== Excerpted records ==
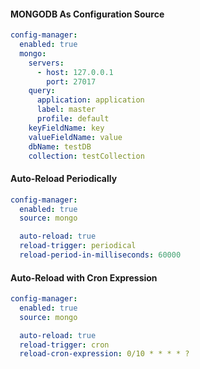 #### MONGODB As Configuration Source

```yaml
config-manager:
  enabled: true
  mongo:
    servers:
      - host: 127.0.0.1
        port: 27017
    query:
      application: application
      label: master
      profile: default
    keyFieldName: key
    valueFieldName: value
    dbName: testDB
    collection: testCollection
```

#### Auto-Reload Periodically

```yaml
config-manager:
  enabled: true
  source: mongo

  auto-reload: true
  reload-trigger: periodical
  reload-period-in-milliseconds: 60000
```

#### Auto-Reload with Cron Expression

```yaml
config-manager:
  enabled: true
  source: mongo

  auto-reload: true
  reload-trigger: cron
  reload-cron-expression: 0/10 * * * * ?
```
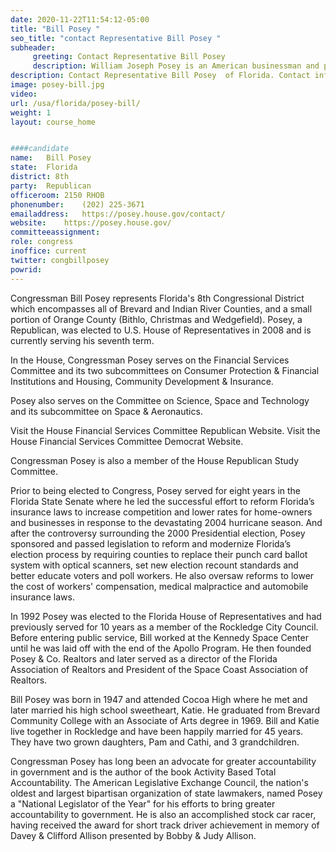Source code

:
 ```yaml
---
date: 2020-11-22T11:54:12-05:00
title: "Bill Posey "
seo_title: "contact Representative Bill Posey "
subheader:
     greeting: Contact Representative Bill Posey  
     description: William Joseph Posey is an American businessman and politician serving as the U.S. Representative for Florida's 8th congressional district, in Congress since 2009. He is a member of the Republican Party. He formerly served in the Florida Senate and the Florida House of Representatives.
description: Contact Representative Bill Posey  of Florida. Contact information for Bill Posey  includes email address, phone number, and mailing address.
image: posey-bill.jpg
video: 
url: /usa/florida/posey-bill/
weight: 1
layout: course_home


####candidate
name:	Bill Posey 
state:	Florida
district: 8th
party:	Republican
officeroom:	2150 RHOB
phonenumber:	(202) 225-3671
emailaddress:	https://posey.house.gov/contact/
website:	https://posey.house.gov/
committeeassignment: 
role: congress
inoffice: current
twitter: congbillposey
powrid: 
---
```


Congressman Bill Posey represents Florida's 8th Congressional District which encompasses all of Brevard and Indian River Counties, and a small portion of Orange County (Bithlo, Christmas and Wedgefield).  Posey, a Republican, was elected to U.S. House of Representatives in 2008 and is currently serving his seventh term.

In the House, Congressman Posey serves on the Financial Services Committee and its two subcommittees on Consumer Protection & Financial Institutions and Housing, Community Development & Insurance.

Posey also serves on the Committee on Science, Space and Technology and its subcommittee on Space & Aeronautics.

Visit the House Financial Services Committee Republican Website. Visit the House Financial Services Committee Democrat Website.

Congressman Posey is also a member of the House Republican Study Committee.

Prior to being elected to Congress, Posey served for eight years in the Florida State Senate where he led the successful effort to reform Florida’s insurance laws to increase competition and lower rates for home-owners and businesses in response to the devastating 2004 hurricane season. And after the controversy surrounding the 2000 Presidential election, Posey sponsored and passed legislation to reform and modernize Florida’s election process by requiring counties to replace their punch card ballot system with optical scanners, set new election recount standards and better educate voters and poll workers. He also oversaw reforms to lower the cost of workers' compensation, medical malpractice and automobile insurance laws. 

In 1992 Posey was elected to the Florida House of Representatives and had previously served for 10 years as a member of the Rockledge City Council. Before entering public service, Bill worked at the Kennedy Space Center until he was laid off with the end of the Apollo Program. He then founded Posey & Co. Realtors and later served as a director of the Florida Association of Realtors and President of the Space Coast Association of Realtors.

Bill Posey was born in 1947 and attended Cocoa High where he met and later married his high school sweetheart, Katie. He graduated from Brevard Community College with an Associate of Arts degree in 1969. Bill and Katie live together in Rockledge and have been happily married for 45 years. They have two grown daughters, Pam and Cathi, and 3 grandchildren.

Congressman Posey has long been an advocate for greater accountability in government and is the author of the book Activity Based Total Accountability.  The American Legislative Exchange Council, the nation's oldest and largest bipartisan organization of state lawmakers, named Posey a "National Legislator of the Year" for his efforts to bring greater accountability to government. He is also an accomplished stock car racer, having received the award for short track driver achievement in memory of Davey & Clifford Allison presented by Bobby & Judy Allison.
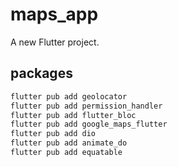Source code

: # maps_app

A new Flutter project.

## packages
```sh
flutter pub add geolocator
flutter pub add permission_handler
flutter pub add flutter_bloc
flutter pub add google_maps_flutter
flutter pub add dio
flutter pub add animate_do
flutter pub add equatable
```
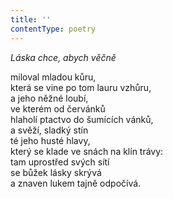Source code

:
 ```yaml
---
title: ''
contentType: poetry
---
```


<section>

_Láska chce, abych věčně_

miloval mladou kůru,  
která se vine po tom lauru vzhůru,  
a jeho něžné loubí,  
ve kterém od červánků  
hlaholí ptactvo do šumících vánků,  
a svěží, sladký stín  
té jeho husté hlavy,  
který se klade ve snách na klín trávy:  
tam uprostřed svých sítí  
se bůžek lásky skrývá  
a znaven lukem tajně odpočívá.

</section>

== Task ==
Extract from the data every line where "Brevard" shows up.

== Answer box ==
Congressman Bill Posey represents Florida's 8th Congressional District which encompasses all of Brevard and Indian River Counties, and a small portion of Orange County (Bithlo, Christmas and Wedgefield).  Posey, a Republican, was elected to U.S. House of Representatives in 2008 and is currently serving his seventh term.
Bill Posey was born in 1947 and attended Cocoa High where he met and later married his high school sweetheart, Katie. He graduated from Brevard Community College with an Associate of Arts degree in 1969. Bill and Katie live together in Rockledge and have been happily married for 45 years. They have two grown daughters, Pam and Cathi, and 3 grandchildren.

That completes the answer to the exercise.